- [DIRECTIONS FOR THIS TASK]: Because the copy must hold no pictures, return the data below with all of its words intact.
◇ ◇ ◇ ◇
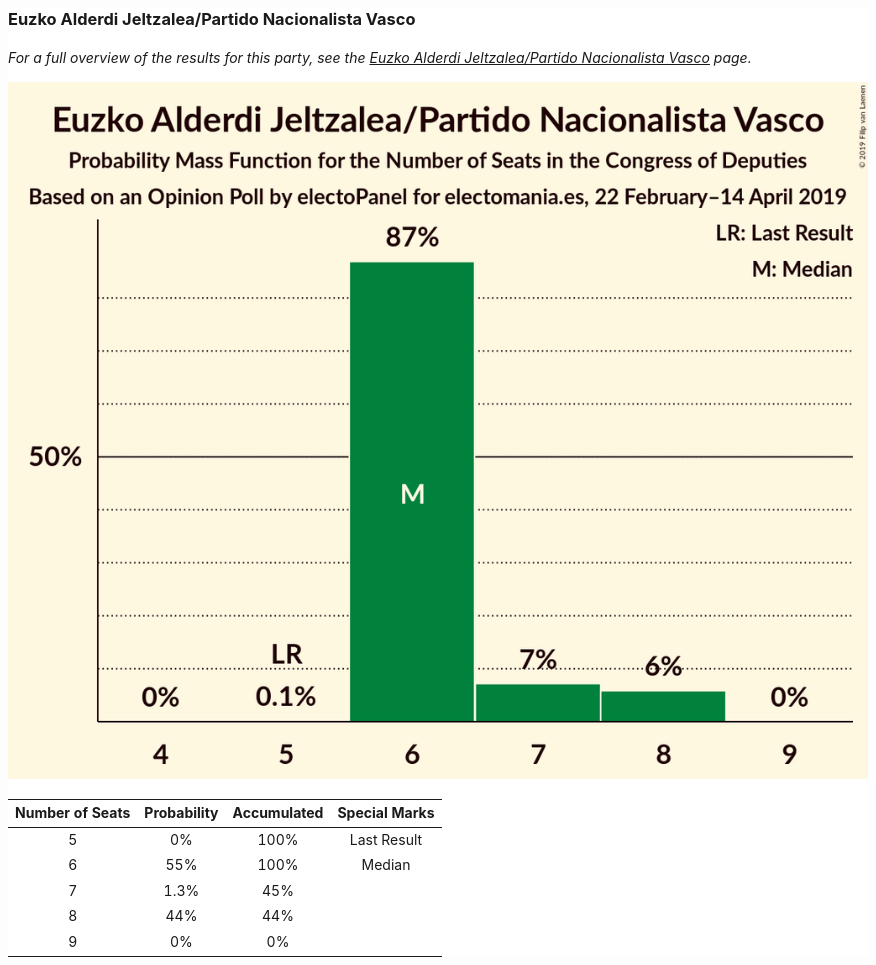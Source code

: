 ### Euzko Alderdi Jeltzalea/Partido Nacionalista Vasco

*For a full overview of the results for this party, see the [Euzko Alderdi Jeltzalea/Partido Nacionalista Vasco](party-euzkoalderdijeltzaleapartidonacionalistavasco.html) page.*

![Graph with seats probability mass function not yet produced](2019-04-14-electoPanel-seats-pmf-euzkoalderdijeltzaleapartidonacionalistavasco.png "Seats Probability Mass Function")

| Number of Seats | Probability | Accumulated | Special Marks |
|:---------------:|:-----------:|:-----------:|:-------------:|
| 5 | 0% | 100% | Last Result |
| 6 | 55% | 100% | Median |
| 7 | 1.3% | 45% |  |
| 8 | 44% | 44% |  |
| 9 | 0% | 0% |  |
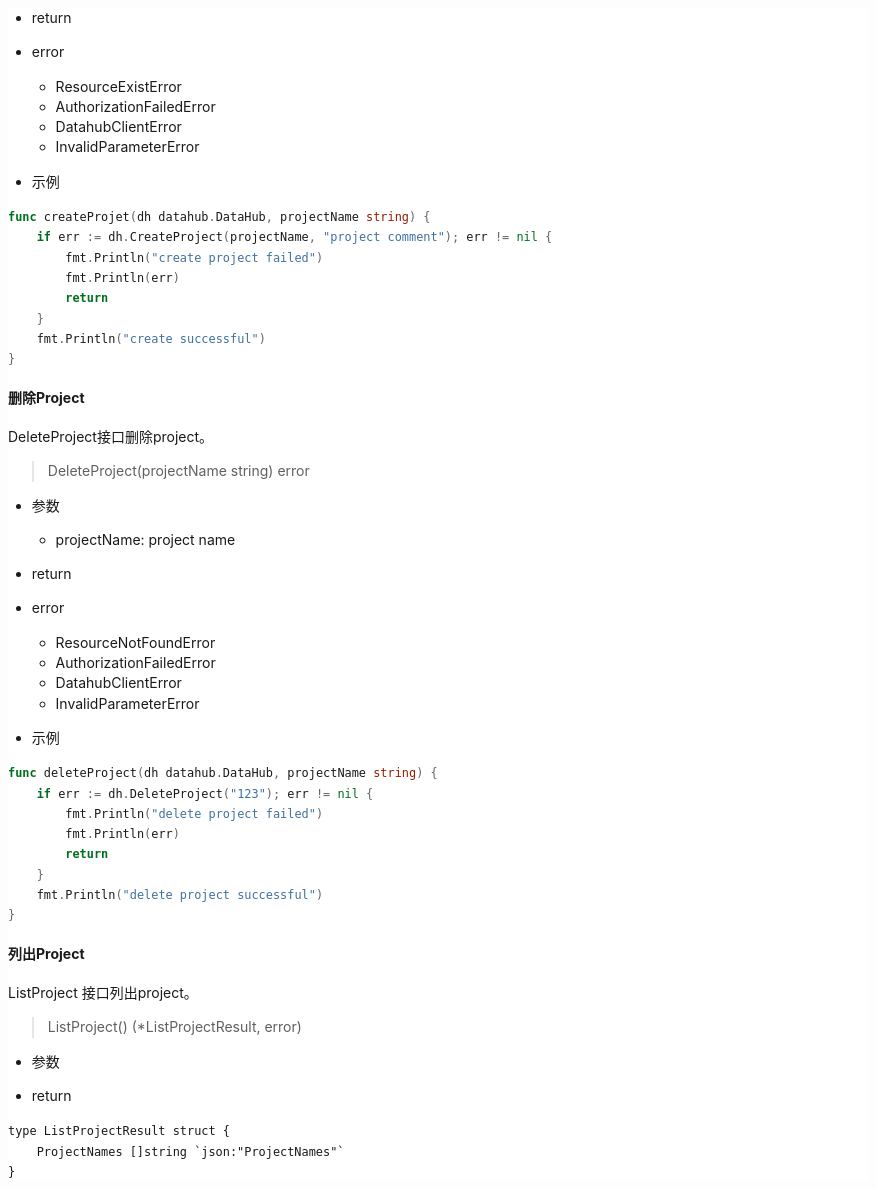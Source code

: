 - return
- error
	- ResourceExistError
	- AuthorizationFailedError
	- DatahubClientError
	- InvalidParameterError

- 示例

```go
func createProjet(dh datahub.DataHub, projectName string) {
    if err := dh.CreateProject(projectName, "project comment"); err != nil {
        fmt.Println("create project failed")
        fmt.Println(err)
        return
    }
    fmt.Println("create successful")
}
```

#### 删除Project
DeleteProject接口删除project。
> DeleteProject(projectName string) error

- 参数
	- projectName: project name

- return
- error
	- ResourceNotFoundError
	- AuthorizationFailedError
	- DatahubClientError
	- InvalidParameterError

- 示例
  
```go
func deleteProject(dh datahub.DataHub, projectName string) {
    if err := dh.DeleteProject("123"); err != nil {
        fmt.Println("delete project failed")
        fmt.Println(err)
        return
    }
    fmt.Println("delete project successful")
}
```

#### 列出Project
ListProject 接口列出project。
> ListProject() (*ListProjectResult, error)

- 参数

- return

```
type ListProjectResult struct {
    ProjectNames []string `json:"ProjectNames"`
}
```
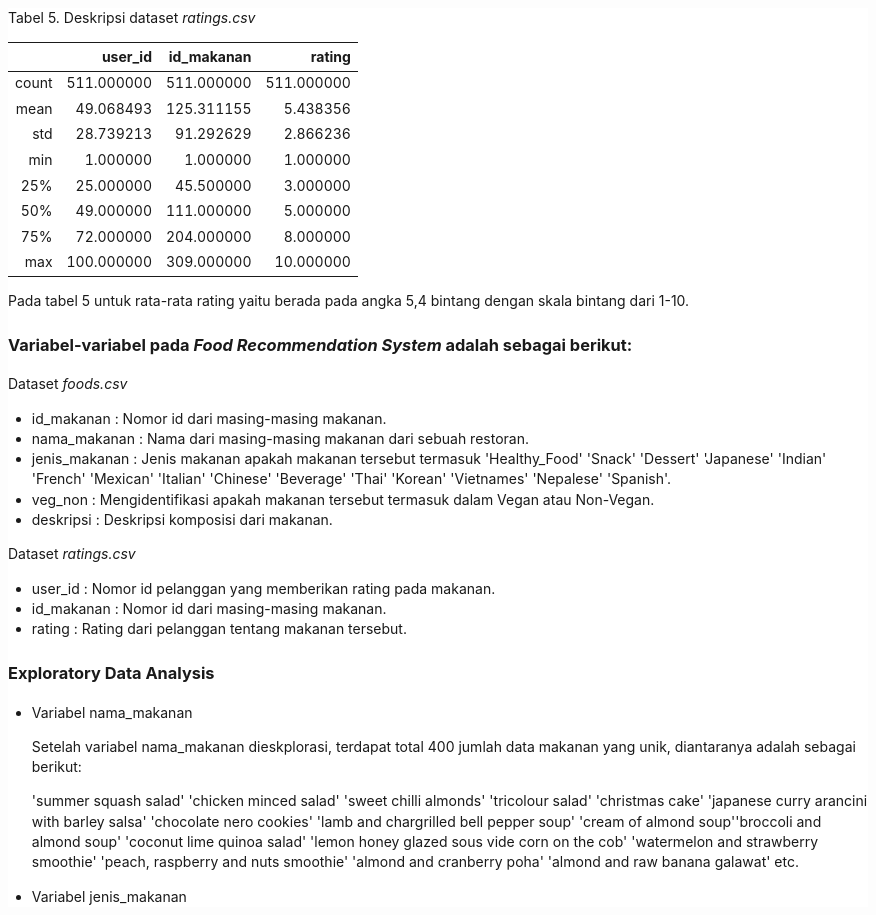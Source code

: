 Tabel 5. Deskripsi dataset _ratings.csv_

|       |    user_id | id_makanan |     rating |
|------:|-----------:|-----------:|-----------:|
| count | 511.000000 | 511.000000 | 511.000000 |
|  mean |  49.068493 | 125.311155 |   5.438356 |
|  std  |  28.739213 |  91.292629 |   2.866236 |
|  min  |   1.000000 |   1.000000 |   1.000000 |
|  25%  |  25.000000 |  45.500000 |   3.000000 |
|  50%  |  49.000000 | 111.000000 |   5.000000 |
|  75%  |  72.000000 | 204.000000 |   8.000000 |
|  max  | 100.000000 | 309.000000 |  10.000000 |

Pada tabel 5 untuk rata-rata rating yaitu berada pada angka 5,4 bintang dengan skala bintang dari 1-10.

### Variabel-variabel pada _Food Recommendation System_ adalah sebagai berikut:

Dataset _foods.csv_

- id_makanan : Nomor id dari masing-masing makanan.
- nama_makanan : Nama dari masing-masing makanan dari sebuah restoran.
- jenis_makanan : Jenis makanan apakah makanan tersebut termasuk 'Healthy_Food' 'Snack' 'Dessert' 'Japanese' 'Indian' 'French' 'Mexican'
 'Italian' 'Chinese' 'Beverage' 'Thai' 'Korean' 'Vietnames' 'Nepalese' 'Spanish'.
- veg_non : Mengidentifikasi apakah makanan tersebut termasuk dalam Vegan atau Non-Vegan.
- deskripsi : Deskripsi komposisi dari makanan.

Dataset _ratings.csv_

- user_id : Nomor id pelanggan yang memberikan rating pada makanan.
- id_makanan : Nomor id dari masing-masing makanan.
- rating : Rating dari pelanggan tentang makanan tersebut.

### Exploratory Data Analysis

- Variabel nama_makanan

  Setelah variabel nama_makanan dieskplorasi, terdapat total 400 jumlah data makanan yang unik, diantaranya adalah sebagai berikut:

  'summer squash salad' 'chicken minced salad' 'sweet chilli almonds' 'tricolour salad' 'christmas cake' 'japanese curry arancini with barley salsa' 'chocolate nero cookies' 'lamb and chargrilled bell pepper soup' 'cream of almond soup''broccoli and almond soup' 'coconut lime quinoa salad' 'lemon honey glazed sous vide corn on the cob' 'watermelon and strawberry smoothie' 'peach, raspberry and nuts smoothie' 'almond and cranberry poha' 'almond and raw banana galawat' etc.

- Variabel jenis_makanan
◇ ◇ ◇ ◇
- [EXERCISE RESULT]:
Source code

: ### Euzko Alderdi Jeltzalea/Partido Nacionalista Vasco

*For a full overview of the results for this party, see the [Euzko Alderdi Jeltzalea/Partido Nacionalista Vasco](party-euzkoalderdijeltzaleapartidonacionalistavasco.html) page.*

![Graph with seats probability mass function not yet produced](2019-04-14-electoPanel-seats-pmf-euzkoalderdijeltzaleapartidonacionalistavasco.png "Seats Probability Mass Function")

| Number of Seats | Probability | Accumulated | Special Marks |
|:---------------:|:-----------:|:-----------:|:-------------:|
| 5 | 0% | 100% | Last Result |
| 6 | 55% | 100% | Median |
| 7 | 1.3% | 45% |  |
| 8 | 44% | 44% |  |
| 9 | 0% | 0% |  |
Source code

: - return
- error
	- ResourceExistError
	- AuthorizationFailedError
	- DatahubClientError
	- InvalidParameterError

- 示例

```go
func createProjet(dh datahub.DataHub, projectName string) {
    if err := dh.CreateProject(projectName, "project comment"); err != nil {
        fmt.Println("create project failed")
        fmt.Println(err)
        return
    }
    fmt.Println("create successful")
}
```

#### 删除Project
DeleteProject接口删除project。
> DeleteProject(projectName string) error

- 参数
	- projectName: project name

- return
- error
	- ResourceNotFoundError
	- AuthorizationFailedError
	- DatahubClientError
	- InvalidParameterError

- 示例
  
```go
func deleteProject(dh datahub.DataHub, projectName string) {
    if err := dh.DeleteProject("123"); err != nil {
        fmt.Println("delete project failed")
        fmt.Println(err)
        return
    }
    fmt.Println("delete project successful")
}
```

#### 列出Project
ListProject 接口列出project。
> ListProject() (*ListProjectResult, error)

- 参数

- return

```
type ListProjectResult struct {
    ProjectNames []string `json:"ProjectNames"`
}
```
Source code

: Tabel 5. Deskripsi dataset _ratings.csv_

|       |    user_id | id_makanan |     rating |
|------:|-----------:|-----------:|-----------:|
| count | 511.000000 | 511.000000 | 511.000000 |
|  mean |  49.068493 | 125.311155 |   5.438356 |
|  std  |  28.739213 |  91.292629 |   2.866236 |
|  min  |   1.000000 |   1.000000 |   1.000000 |
|  25%  |  25.000000 |  45.500000 |   3.000000 |
|  50%  |  49.000000 | 111.000000 |   5.000000 |
|  75%  |  72.000000 | 204.000000 |   8.000000 |
|  max  | 100.000000 | 309.000000 |  10.000000 |

Pada tabel 5 untuk rata-rata rating yaitu berada pada angka 5,4 bintang dengan skala bintang dari 1-10.

### Variabel-variabel pada _Food Recommendation System_ adalah sebagai berikut:

Dataset _foods.csv_

- id_makanan : Nomor id dari masing-masing makanan.
- nama_makanan : Nama dari masing-masing makanan dari sebuah restoran.
- jenis_makanan : Jenis makanan apakah makanan tersebut termasuk 'Healthy_Food' 'Snack' 'Dessert' 'Japanese' 'Indian' 'French' 'Mexican'
 'Italian' 'Chinese' 'Beverage' 'Thai' 'Korean' 'Vietnames' 'Nepalese' 'Spanish'.
- veg_non : Mengidentifikasi apakah makanan tersebut termasuk dalam Vegan atau Non-Vegan.
- deskripsi : Deskripsi komposisi dari makanan.

Dataset _ratings.csv_

- user_id : Nomor id pelanggan yang memberikan rating pada makanan.
- id_makanan : Nomor id dari masing-masing makanan.
- rating : Rating dari pelanggan tentang makanan tersebut.

### Exploratory Data Analysis

- Variabel nama_makanan

  Setelah variabel nama_makanan dieskplorasi, terdapat total 400 jumlah data makanan yang unik, diantaranya adalah sebagai berikut:

  'summer squash salad' 'chicken minced salad' 'sweet chilli almonds' 'tricolour salad' 'christmas cake' 'japanese curry arancini with barley salsa' 'chocolate nero cookies' 'lamb and chargrilled bell pepper soup' 'cream of almond soup''broccoli and almond soup' 'coconut lime quinoa salad' 'lemon honey glazed sous vide corn on the cob' 'watermelon and strawberry smoothie' 'peach, raspberry and nuts smoothie' 'almond and cranberry poha' 'almond and raw banana galawat' etc.

- Variabel jenis_makanan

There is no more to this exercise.